If a line of the listing contains the string "Schedule", return that line.

• **Records for the task**

*** Block opens ***

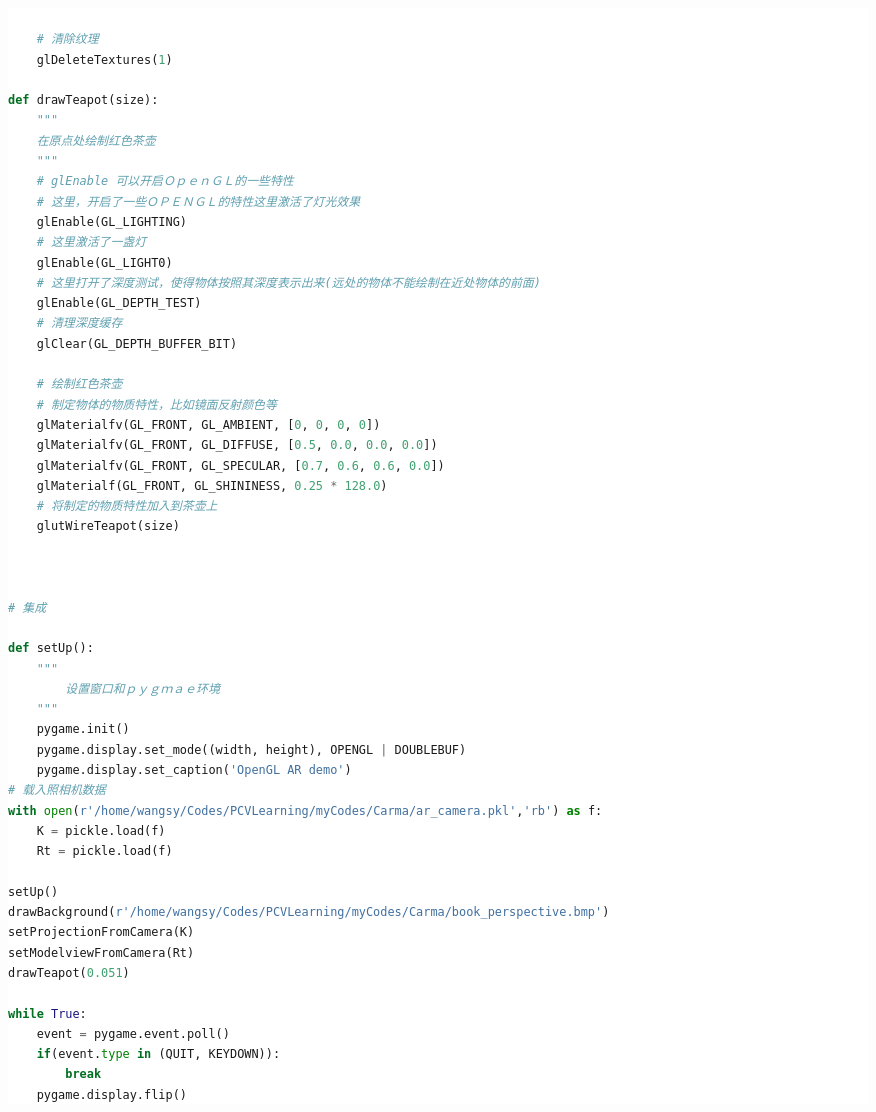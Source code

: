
 ```python

	# 清除纹理
	glDeleteTextures(1)

def drawTeapot(size):
	"""
	在原点处绘制红色茶壶
	"""
	# glEnable 可以开启ＯｐｅｎＧＬ的一些特性
	# 这里，开启了一些ＯＰＥＮＧＬ的特性这里激活了灯光效果
	glEnable(GL_LIGHTING)
	# 这里激活了一盏灯
	glEnable(GL_LIGHT0)
	# 这里打开了深度测试，使得物体按照其深度表示出来(远处的物体不能绘制在近处物体的前面)
	glEnable(GL_DEPTH_TEST)
	# 清理深度缓存
	glClear(GL_DEPTH_BUFFER_BIT)

	# 绘制红色茶壶
	# 制定物体的物质特性，比如镜面反射颜色等
	glMaterialfv(GL_FRONT, GL_AMBIENT, [0, 0, 0, 0])
	glMaterialfv(GL_FRONT, GL_DIFFUSE, [0.5, 0.0, 0.0, 0.0])
	glMaterialfv(GL_FRONT, GL_SPECULAR, [0.7, 0.6, 0.6, 0.0])
	glMaterialf(GL_FRONT, GL_SHININESS, 0.25 * 128.0)
	# 将制定的物质特性加入到茶壶上
	glutWireTeapot(size)



# 集成

def setUp():
	"""
		设置窗口和ｐｙｇｍａｅ环境
	"""
	pygame.init()
	pygame.display.set_mode((width, height), OPENGL | DOUBLEBUF)
	pygame.display.set_caption('OpenGL AR demo')
# 载入照相机数据
with open(r'/home/wangsy/Codes/PCVLearning/myCodes/Carma/ar_camera.pkl','rb') as f:
	K = pickle.load(f)
	Rt = pickle.load(f)

setUp()
drawBackground(r'/home/wangsy/Codes/PCVLearning/myCodes/Carma/book_perspective.bmp')
setProjectionFromCamera(K)
setModelviewFromCamera(Rt)
drawTeapot(0.051)

while True:
	event = pygame.event.poll()
	if(event.type in (QUIT, KEYDOWN)):
		break
	pygame.display.flip()
```
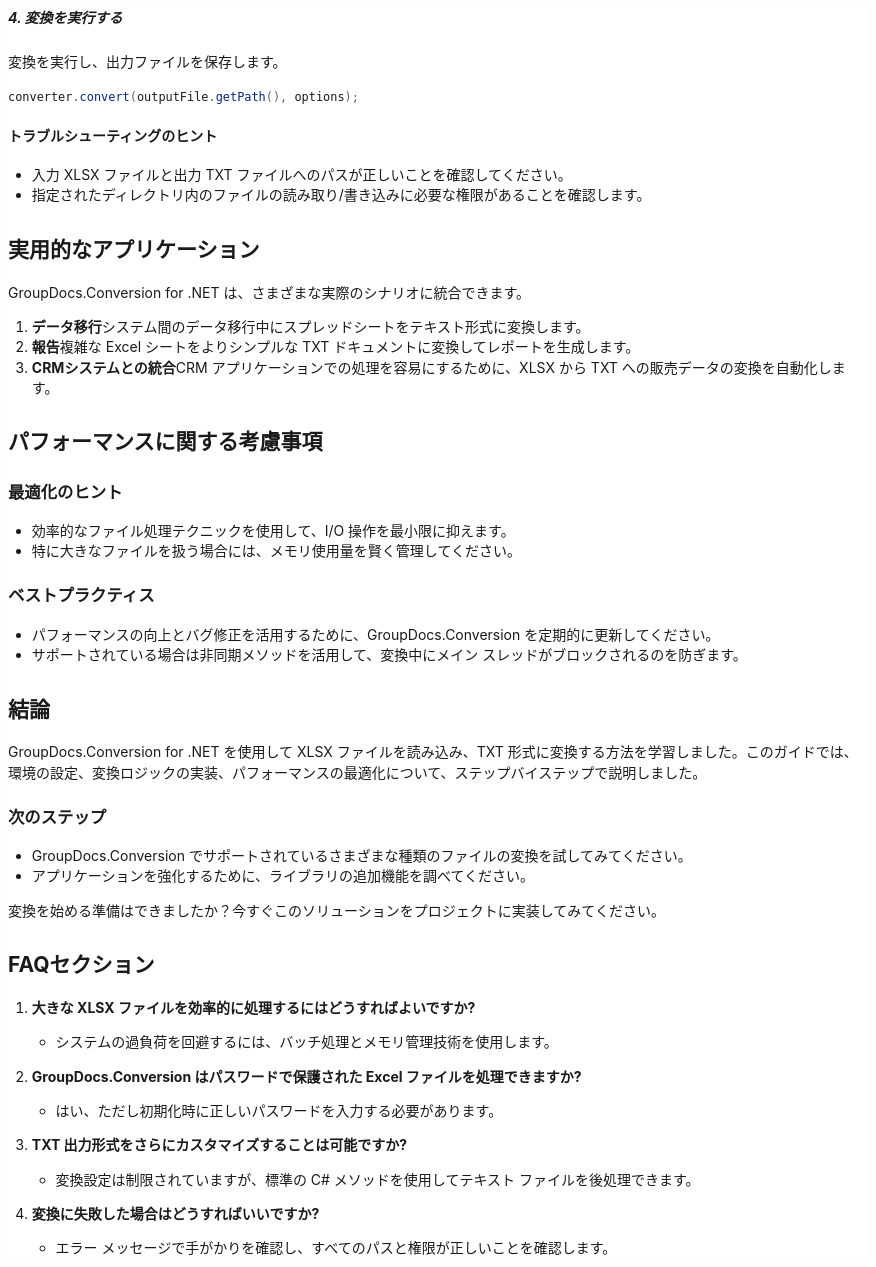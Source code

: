 ##### 4. 変換を実行する
変換を実行し、出力ファイルを保存します。

```csharp
converter.convert(outputFile.getPath(), options);
```

#### トラブルシューティングのヒント
- 入力 XLSX ファイルと出力 TXT ファイルへのパスが正しいことを確認してください。
- 指定されたディレクトリ内のファイルの読み取り/書き込みに必要な権限があることを確認します。

## 実用的なアプリケーション

GroupDocs.Conversion for .NET は、さまざまな実際のシナリオに統合できます。
1. **データ移行**システム間のデータ移行中にスプレッドシートをテキスト形式に変換します。
2. **報告**複雑な Excel シートをよりシンプルな TXT ドキュメントに変換してレポートを生成します。
3. **CRMシステムとの統合**CRM アプリケーションでの処理を容易にするために、XLSX から TXT への販売データの変換を自動化します。

## パフォーマンスに関する考慮事項

### 最適化のヒント
- 効率的なファイル処理テクニックを使用して、I/O 操作を最小限に抑えます。
- 特に大きなファイルを扱う場合には、メモリ使用量を賢く管理してください。

### ベストプラクティス
- パフォーマンスの向上とバグ修正を活用するために、GroupDocs.Conversion を定期的に更新してください。
- サポートされている場合は非同期メソッドを活用して、変換中にメイン スレッドがブロックされるのを防ぎます。

## 結論

GroupDocs.Conversion for .NET を使用して XLSX ファイルを読み込み、TXT 形式に変換する方法を学習しました。このガイドでは、環境の設定、変換ロジックの実装、パフォーマンスの最適化について、ステップバイステップで説明しました。

### 次のステップ
- GroupDocs.Conversion でサポートされているさまざまな種類のファイルの変換を試してみてください。
- アプリケーションを強化するために、ライブラリの追加機能を調べてください。

変換を始める準備はできましたか？今すぐこのソリューションをプロジェクトに実装してみてください。

## FAQセクション

1. **大きな XLSX ファイルを効率的に処理するにはどうすればよいですか?**
   - システムの過負荷を回避するには、バッチ処理とメモリ管理技術を使用します。

2. **GroupDocs.Conversion はパスワードで保護された Excel ファイルを処理できますか?**
   - はい、ただし初期化時に正しいパスワードを入力する必要があります。

3. **TXT 出力形式をさらにカスタマイズすることは可能ですか?**
   - 変換設定は制限されていますが、標準の C# メソッドを使用してテキスト ファイルを後処理できます。

4. **変換に失敗した場合はどうすればいいですか?**
   - エラー メッセージで手がかりを確認し、すべてのパスと権限が正しいことを確認します。
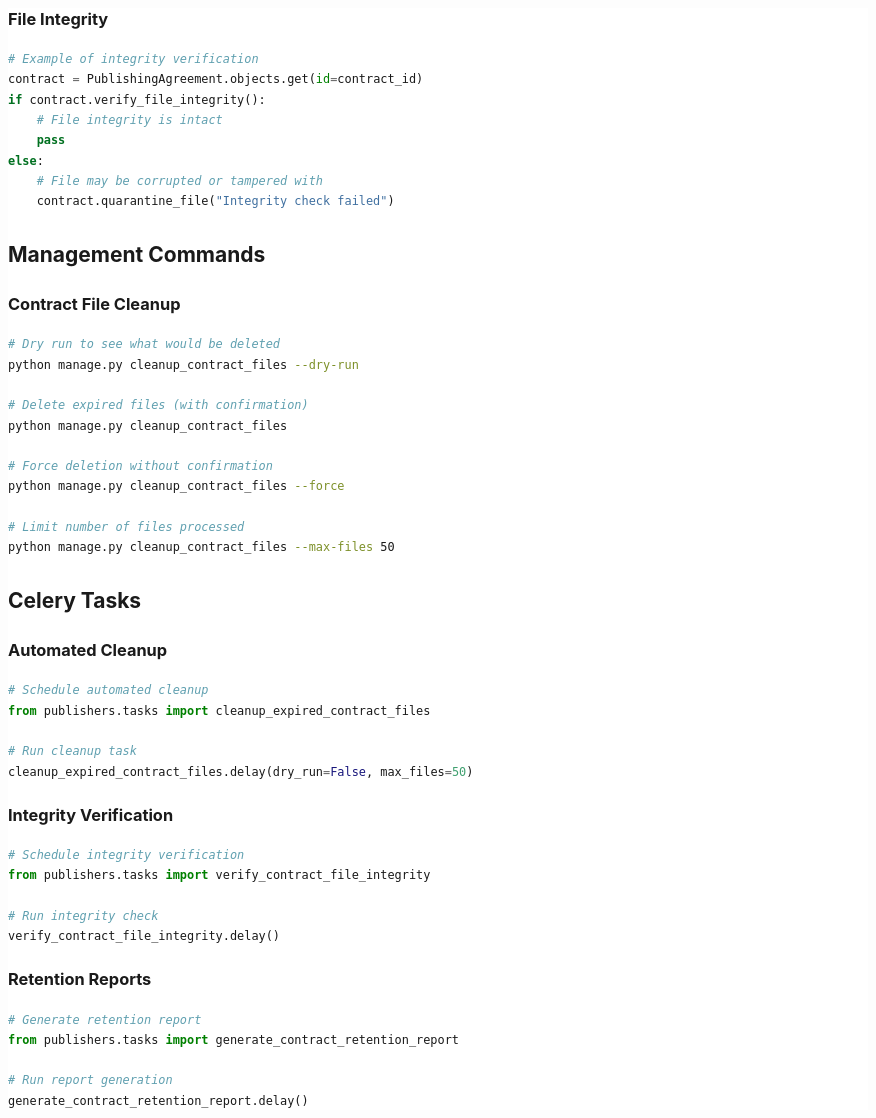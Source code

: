 ### File Integrity
```python
# Example of integrity verification
contract = PublishingAgreement.objects.get(id=contract_id)
if contract.verify_file_integrity():
    # File integrity is intact
    pass
else:
    # File may be corrupted or tampered with
    contract.quarantine_file("Integrity check failed")
```

## Management Commands

### Contract File Cleanup
```bash
# Dry run to see what would be deleted
python manage.py cleanup_contract_files --dry-run

# Delete expired files (with confirmation)
python manage.py cleanup_contract_files

# Force deletion without confirmation
python manage.py cleanup_contract_files --force

# Limit number of files processed
python manage.py cleanup_contract_files --max-files 50
```

## Celery Tasks

### Automated Cleanup
```python
# Schedule automated cleanup
from publishers.tasks import cleanup_expired_contract_files

# Run cleanup task
cleanup_expired_contract_files.delay(dry_run=False, max_files=50)
```

### Integrity Verification
```python
# Schedule integrity verification
from publishers.tasks import verify_contract_file_integrity

# Run integrity check
verify_contract_file_integrity.delay()
```

### Retention Reports
```python
# Generate retention report
from publishers.tasks import generate_contract_retention_report

# Run report generation
generate_contract_retention_report.delay()
```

*** Block closes ***

• **Exercise solution**
# Schedule automated cleanup
# Schedule integrity verification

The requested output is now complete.